Horizon-GS: Unified 3D Gaussian Splatting for Large-Scale Aerial-to-Ground Scenes

1 University of Science and Technology of China , 2 Shanghai Jiao Tong University, 3 Shanghai Artificial Intelligence Laboratory , 4 The Chinese University of Hong Kong ,
5 Brown University , 6 The University of Hong Kong

TL;DR: We introduce Horizon-GS, tackles the unified reconstruction and rendering for aerial and street views with a new training strategy, overcoming viewpoint discrepancies to generate high-fidelity scenes.

Our method delivers an immersive and seamless experience for city roaming while achieving high-quality rendering and reconstruction of aerial-to-ground scenes.

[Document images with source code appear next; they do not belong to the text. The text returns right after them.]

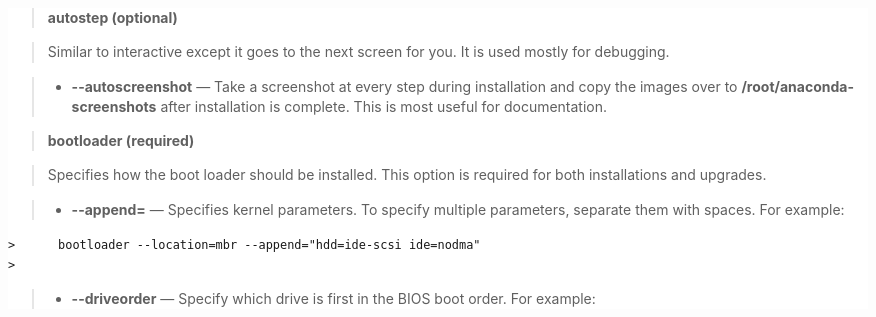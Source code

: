   
  
> 
> **autostep (optional)**
> 
> 
  
  
> 
> Similar to interactive except it goes to the next screen for you. It is used mostly for debugging.
> 
> 
  
  
> 
> 
  
>   * **--autoscreenshot** — Take a screenshot at every step during installation and copy the images over to **/root/anaconda-screenshots** after installation is complete. This is most useful for documentation. 
> 
  
  
  
> 
> **bootloader (required)**
> 
> 
  
  
> 
> Specifies how the boot loader should be installed. This option is required for both installations and upgrades.
> 
> 
  
  
> 
> 
  
>   * **--append=** — Specifies kernel parameters. To specify multiple parameters, separate them with spaces. For example:
> 
> 


>     

```
>      bootloader --location=mbr --append="hdd=ide-scsi ide=nodma"
>     
```

> 
> 
  
>   * **--driveorder** — Specify which drive is first in the BIOS boot order. For example:
> 
> 

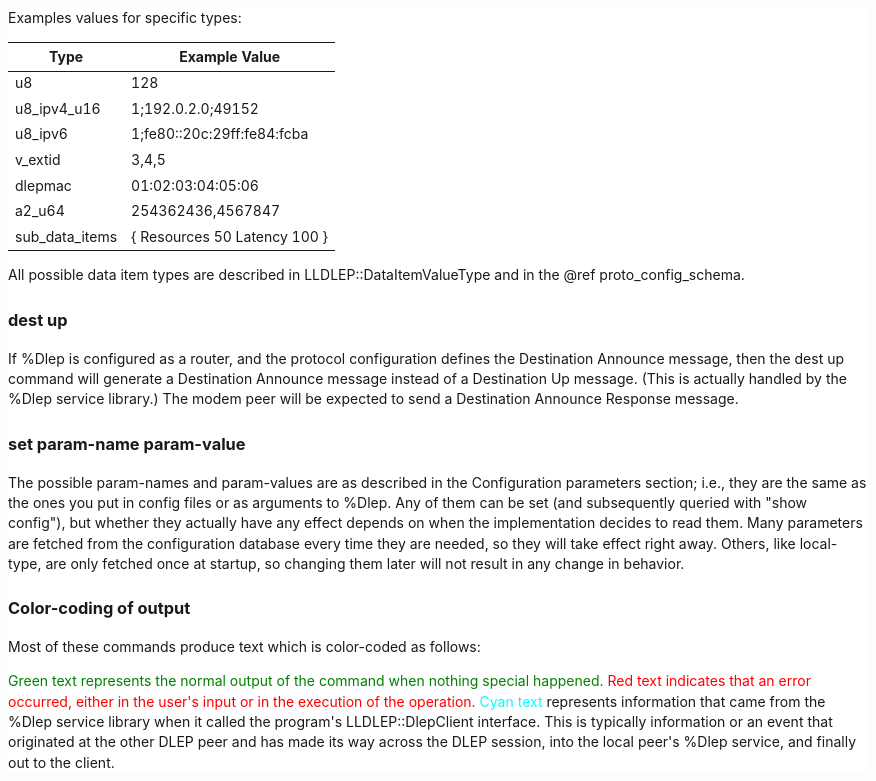 
Examples values for specific types:

Type           | Example Value
---------------|-----------------------------
u8             | 128
u8_ipv4_u16    | 1;192.0.2.0;49152
u8_ipv6        | 1;fe80::20c:29ff:fe84:fcba
v_extid        | 3,4,5
dlepmac        | 01:02:03:04:05:06
a2_u64         | 254362436,4567847
sub_data_items | { Resources 50 Latency 100 }

All possible data item types are described in
LLDLEP::DataItemValueType and in the @ref proto_config_schema.

### dest up

If %Dlep is configured as a router, and the protocol configuration
defines the Destination Announce message, then the dest up command
will generate a Destination Announce message instead of a Destination
Up message.  (This is actually handled by the %Dlep service library.)
The modem peer will be expected to send a Destination Announce
Response message.

### set param-name param-value

The possible param-names and param-values are as described in the
Configuration parameters section; i.e., they are the same as the ones
you put in config files or as arguments to %Dlep.  Any of them can be
set (and subsequently queried with "show config"), but whether they
actually have any effect depends on when the implementation decides to
read them.  Many parameters are fetched from the configuration
database every time they are needed, so they will take effect right
away.  Others, like local-type, are only fetched once at startup, so
changing them later will not result in any change in behavior.

### Color-coding of output

Most of these commands produce text which is color-coded as follows:

<span style="color:green">
Green text represents the normal output of the command when nothing
special happened.
</span>

<span style="color:red">
Red text indicates that an error occurred, either in the user's input
or in the execution of the operation.
</span>

<span style="color:cyan">
Cyan text </span> represents information that came from the %Dlep service
library when it called the program's LLDLEP::DlepClient interface.  This
is typically information or an event that originated at the other DLEP
peer and has made its way across the DLEP session, into the local
peer's %Dlep service, and finally out to the client.
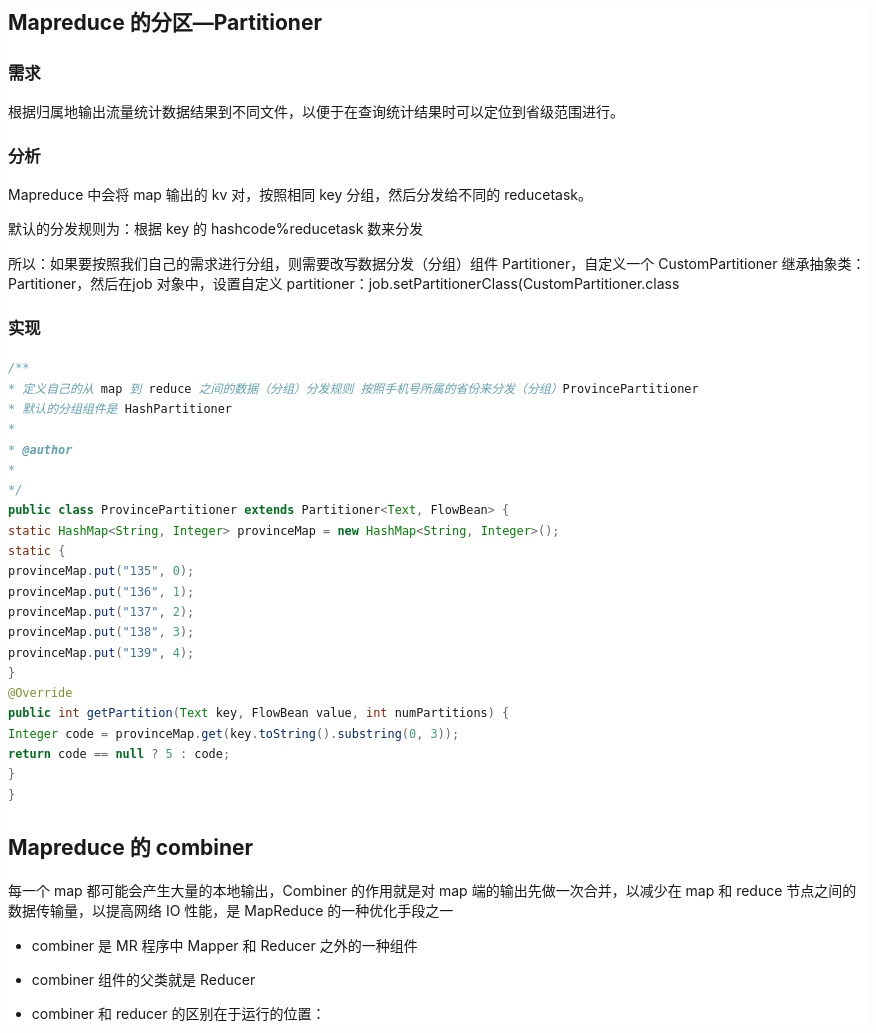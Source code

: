 ## Mapreduce  的分区—Partitioner

###  需求

根据归属地输出流量统计数据结果到不同文件，以便于在查询统计结果时可以定位到省级范围进行。

### 分析

Mapreduce 中会将 map 输出的 kv 对，按照相同 key 分组，然后分发给不同的 reducetask。

默认的分发规则为：根据 key 的 hashcode%reducetask 数来分发

所以：如果要按照我们自己的需求进行分组，则需要改写数据分发（分组）组件 Partitioner，自定义一个 CustomPartitioner 继承抽象类：Partitioner，然后在job 对象中，设置自定义 partitioner：job.setPartitionerClass(CustomPartitioner.class

###  实现

```java
/**
* 定义自己的从 map 到 reduce 之间的数据（分组）分发规则 按照手机号所属的省份来分发（分组）ProvincePartitioner
* 默认的分组组件是 HashPartitioner
*
* @author
*
*/
public class ProvincePartitioner extends Partitioner<Text, FlowBean> {
static HashMap<String, Integer> provinceMap = new HashMap<String, Integer>();
static {
provinceMap.put("135", 0);
provinceMap.put("136", 1);
provinceMap.put("137", 2);
provinceMap.put("138", 3);
provinceMap.put("139", 4);
}
@Override
public int getPartition(Text key, FlowBean value, int numPartitions) {
Integer code = provinceMap.get(key.toString().substring(0, 3));
return code == null ? 5 : code;
}
}
```

## Mapreduce 的 combiner

每一个 map 都可能会产生大量的本地输出，Combiner 的作用就是对 map 端的输出先做一次合并，以减少在 map 和 reduce 节点之间的数据传输量，以提高网络 IO 性能，是 MapReduce 的一种优化手段之一

- combiner 是 MR 程序中 Mapper 和 Reducer 之外的一种组件

- combiner 组件的父类就是 Reducer

- combiner 和 reducer 的区别在于运行的位置：

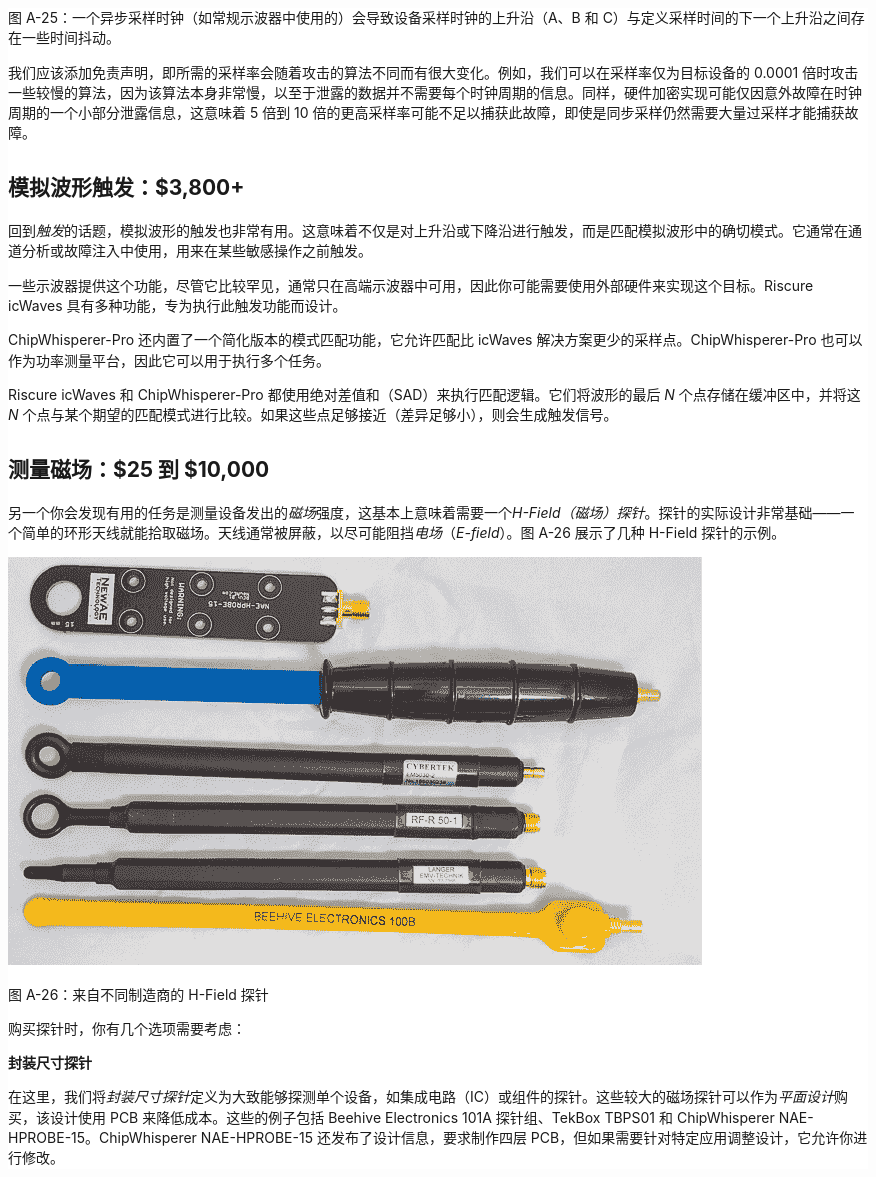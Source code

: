 图 A-25：一个异步采样时钟（如常规示波器中使用的）会导致设备采样时钟的上升沿（A、B 和 C）与定义采样时间的下一个上升沿之间存在一些时间抖动。

我们应该添加免责声明，即所需的采样率会随着攻击的算法不同而有很大变化。例如，我们可以在采样率仅为目标设备的 0.0001 倍时攻击一些较慢的算法，因为该算法本身非常慢，以至于泄露的数据并不需要每个时钟周期的信息。同样，硬件加密实现可能仅因意外故障在时钟周期的一个小部分泄露信息，这意味着 5 倍到 10 倍的更高采样率可能不足以捕获此故障，即使是同步采样仍然需要大量过采样才能捕获故障。

## 模拟波形触发：$3,800+

回到*触发*的话题，模拟波形的触发也非常有用。这意味着不仅是对上升沿或下降沿进行触发，而是匹配模拟波形中的确切模式。它通常在通道分析或故障注入中使用，用来在某些敏感操作之前触发。

一些示波器提供这个功能，尽管它比较罕见，通常只在高端示波器中可用，因此你可能需要使用外部硬件来实现这个目标。Riscure icWaves 具有多种功能，专为执行此触发功能而设计。

ChipWhisperer-Pro 还内置了一个简化版本的模式匹配功能，它允许匹配比 icWaves 解决方案更少的采样点。ChipWhisperer-Pro 也可以作为功率测量平台，因此它可以用于执行多个任务。

Riscure icWaves 和 ChipWhisperer-Pro 都使用绝对差值和（SAD）来执行匹配逻辑。它们将波形的最后 *N* 个点存储在缓冲区中，并将这 *N* 个点与某个期望的匹配模式进行比较。如果这些点足够接近（差异足够小），则会生成触发信号。

## 测量磁场：$25 到 $10,000

另一个你会发现有用的任务是测量设备发出的*磁场*强度，这基本上意味着需要一个*H-Field（磁场）探针*。探针的实际设计非常基础——一个简单的环形天线就能拾取磁场。天线通常被屏蔽，以尽可能阻挡*电场*（*E-field*）。图 A-26 展示了几种 H-Field 探针的示例。

![faa026](img/faa026.png)

图 A-26：来自不同制造商的 H-Field 探针

购买探针时，你有几个选项需要考虑：

**封装尺寸探针**

在这里，我们将*封装尺寸探针*定义为大致能够探测单个设备，如集成电路（IC）或组件的探针。这些较大的磁场探针可以作为*平面设计*购买，该设计使用 PCB 来降低成本。这些的例子包括 Beehive Electronics 101A 探针组、TekBox TBPS01 和 ChipWhisperer NAE-HPROBE-15。ChipWhisperer NAE-HPROBE-15 还发布了设计信息，要求制作四层 PCB，但如果需要针对特定应用调整设计，它允许你进行修改。
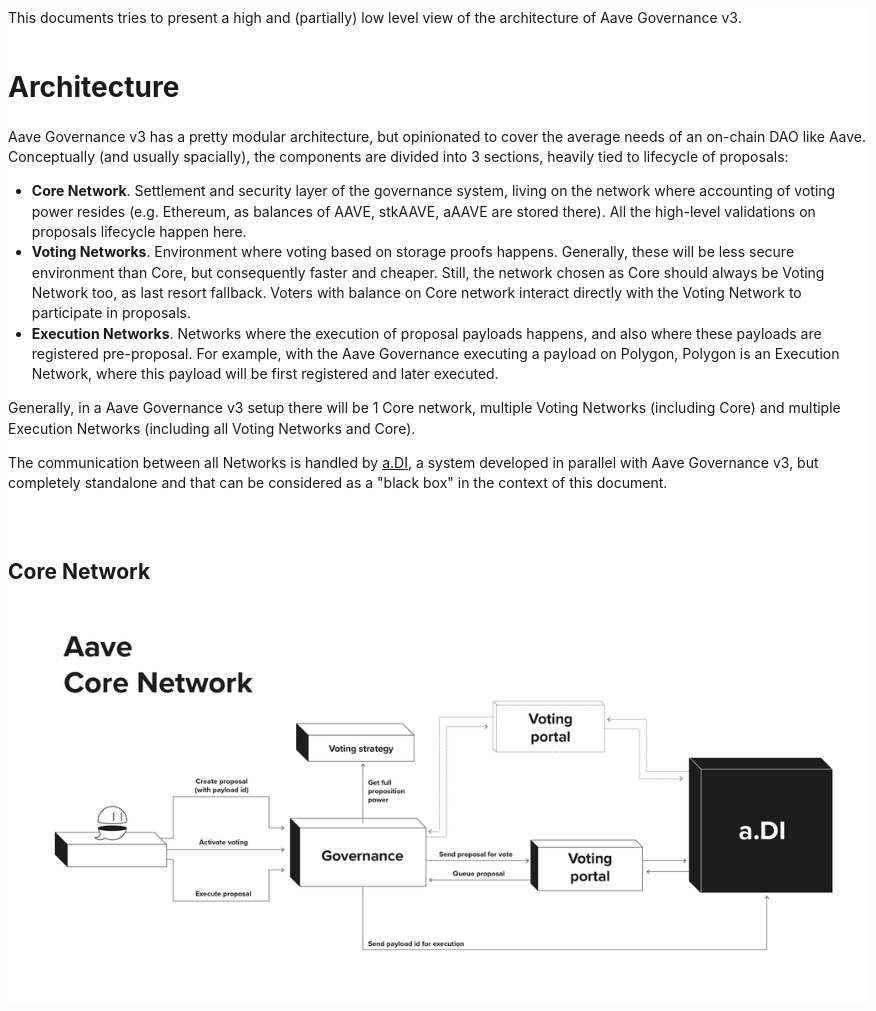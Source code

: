 This documents tries to present a high and (partially) low level view of the architecture of Aave Governance v3.


# Architecture

Aave Governance v3 has a pretty modular architecture, but opinionated to cover the average needs of an on-chain DAO like Aave.
Conceptually (and usually spacially), the components are divided into 3 sections, heavily tied to lifecycle of proposals:
- **Core Network**. Settlement and security layer of the governance system, living on the network where accounting of voting power resides (e.g. Ethereum, as balances of AAVE, stkAAVE, aAAVE are stored there). All the high-level validations on proposals lifecycle happen here.
- **Voting Networks**. Environment where voting based on storage proofs happens. Generally, these will be less secure environment than Core, but consequently faster and cheaper. Still, the network chosen as Core should always be Voting Network too, as last resort fallback.
Voters with balance on Core network interact directly with the Voting Network to participate in proposals.
- **Execution Networks**. Networks where the execution of proposal payloads happens, and also where these payloads are registered pre-proposal. For example, with the Aave Governance executing a payload on Polygon, Polygon is an Execution Network, where this payload will be first registered and later executed.

Generally, in a Aave Governance v3 setup there will be 1 Core network, multiple Voting Networks (including Core) and multiple Execution Networks (including all Voting Networks and Core).

The communication between all Networks is handled by [a.DI](), a system developed in parallel with Aave Governance v3, but completely standalone and that can be considered as a "black box" in the context of this document.

<br>

## Core Network

![Aave governance v3 core](./aave-gov-v3-core.jpg)
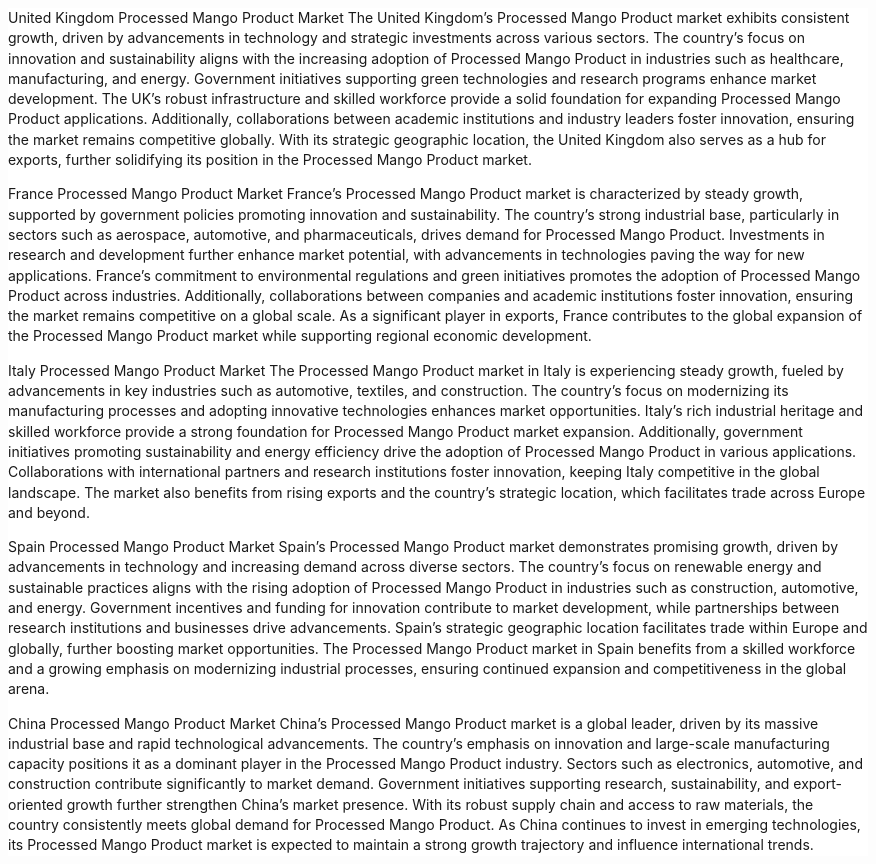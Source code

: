 United Kingdom Processed Mango Product Market
The United Kingdom’s Processed Mango Product market exhibits consistent growth, driven by advancements in technology and strategic investments across various sectors. The country’s focus on innovation and sustainability aligns with the increasing adoption of Processed Mango Product in industries such as healthcare, manufacturing, and energy. Government initiatives supporting green technologies and research programs enhance market development. The UK’s robust infrastructure and skilled workforce provide a solid foundation for expanding Processed Mango Product applications. Additionally, collaborations between academic institutions and industry leaders foster innovation, ensuring the market remains competitive globally. With its strategic geographic location, the United Kingdom also serves as a hub for exports, further solidifying its position in the Processed Mango Product market.

France Processed Mango Product Market
France’s Processed Mango Product market is characterized by steady growth, supported by government policies promoting innovation and sustainability. The country’s strong industrial base, particularly in sectors such as aerospace, automotive, and pharmaceuticals, drives demand for Processed Mango Product. Investments in research and development further enhance market potential, with advancements in technologies paving the way for new applications. France’s commitment to environmental regulations and green initiatives promotes the adoption of Processed Mango Product across industries. Additionally, collaborations between companies and academic institutions foster innovation, ensuring the market remains competitive on a global scale. As a significant player in exports, France contributes to the global expansion of the Processed Mango Product market while supporting regional economic development.

Italy Processed Mango Product Market
The Processed Mango Product market in Italy is experiencing steady growth, fueled by advancements in key industries such as automotive, textiles, and construction. The country’s focus on modernizing its manufacturing processes and adopting innovative technologies enhances market opportunities. Italy’s rich industrial heritage and skilled workforce provide a strong foundation for Processed Mango Product market expansion. Additionally, government initiatives promoting sustainability and energy efficiency drive the adoption of Processed Mango Product in various applications. Collaborations with international partners and research institutions foster innovation, keeping Italy competitive in the global landscape. The market also benefits from rising exports and the country’s strategic location, which facilitates trade across Europe and beyond.

Spain Processed Mango Product Market
Spain’s Processed Mango Product market demonstrates promising growth, driven by advancements in technology and increasing demand across diverse sectors. The country’s focus on renewable energy and sustainable practices aligns with the rising adoption of Processed Mango Product in industries such as construction, automotive, and energy. Government incentives and funding for innovation contribute to market development, while partnerships between research institutions and businesses drive advancements. Spain’s strategic geographic location facilitates trade within Europe and globally, further boosting market opportunities. The Processed Mango Product market in Spain benefits from a skilled workforce and a growing emphasis on modernizing industrial processes, ensuring continued expansion and competitiveness in the global arena.

China Processed Mango Product Market
China’s Processed Mango Product market is a global leader, driven by its massive industrial base and rapid technological advancements. The country’s emphasis on innovation and large-scale manufacturing capacity positions it as a dominant player in the Processed Mango Product industry. Sectors such as electronics, automotive, and construction contribute significantly to market demand. Government initiatives supporting research, sustainability, and export-oriented growth further strengthen China’s market presence. With its robust supply chain and access to raw materials, the country consistently meets global demand for Processed Mango Product. As China continues to invest in emerging technologies, its Processed Mango Product market is expected to maintain a strong growth trajectory and influence international trends.
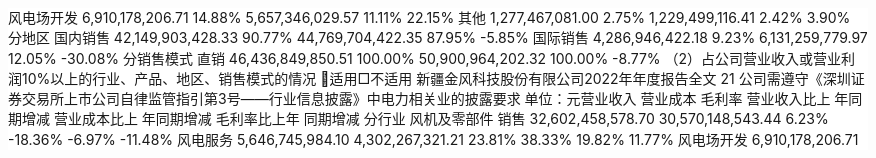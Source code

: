 风电场开发
6,910,178,206.71
14.88%
5,657,346,029.57
11.11%
22.15%
其他
1,277,467,081.00
2.75%
1,229,499,116.41
2.42%
3.90%
分地区
国内销售
42,149,903,428.33
90.77%
44,769,704,422.35
87.95%
-5.85%
国际销售
4,286,946,422.18
9.23%
6,131,259,779.97
12.05%
-30.08%
分销售模式
直销
46,436,849,850.51
100.00%
50,900,964,202.32
100.00%
-8.77%
（2）占公司营业收入或营业利润10%以上的行业、产品、地区、销售模式的情况
适用□不适用
新疆金风科技股份有限公司2022年年度报告全文
21
公司需遵守《深圳证券交易所上市公司自律监管指引第3号——行业信息披露》中电力相关业的披露要求
单位：元营业收入
营业成本
毛利率
营业收入比上
年同期增减
营业成本比上
年同期增减
毛利率比上年
同期增减
分行业
风机及零部件
销售
32,602,458,578.70
30,570,148,543.44
6.23%
-18.36%
-6.97%
-11.48%
风电服务
5,646,745,984.10
4,302,267,321.21
23.81%
38.33%
19.82%
11.77%
风电场开发
6,910,178,206.71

The colored camera trajectories depict novel viewpoints, with the reconstructed mesh overlaid on the scene, while the surrounding images display the predicted views for each trajectory.



Abstract

Seamless integration of both aerial and street view images remains a significant challenge in neural scene reconstruction and rendering. Existing methods predominantly focus on single domain, limiting their applications in immersive environments, which demand extensive free view exploration with large view changes both horizontally and vertically. We introduce Horizon-GS, a novel approach built upon Gaussian Splatting techniques, tackles the unified reconstruction and rendering for aerial and street views. Our method addresses the key challenges of combining these perspectives with a new training strategy, overcoming viewpoint discrepancies to generate high-fidelity scenes. We also curate a high-quality aerial-to-ground views dataset encompassing both synthetic and real-world scene to advance further research. Experiments across diverse urban scene datasets confirm the effectiveness of our method.



Method Overview

Illustration of our proposed Horizon-GS: We divide large-scale scenes into chunks. For each chunk, we initialize LOD-structured anchors and conduct the coarse-to-fine training process. Specifically, the coarse stage reconstructs the overall scene, while the fine stage enhances street view details (highlighted in purple). We can derive RGB, depth, and normal images by utilizing different primitive attributes (2D/3D Gaussians) with a single shared underlying structure.



Data Capture

Visualization of our constructed dataset: All the 7 scenes contain calibrated aerial and street view images. We illustrate the scenes with the point clouds and the corresponding image capture poses. The trajectory of aerial views is shown in purple, while street views are represented in yellow. Our dataset contains 5 synthetic scenes (a-e) and 2 real scenes (f-g).

Results

Rendering Performance

Compared to baselines, Horizon-GS successfully captures fine details in the scene, particularly for objects with thin structures such as trees, decorative texts, etc, from delicate scenes (a) to large-scale scenes (b).


Surface Performance

Thanks to the two-stage training approach, Horizon-GS can delivers geometrically accurate, and artifact-free reconstruction. In contrast, 2D-GS introduces artifacts, resulting in incomplete and lackluster geometry.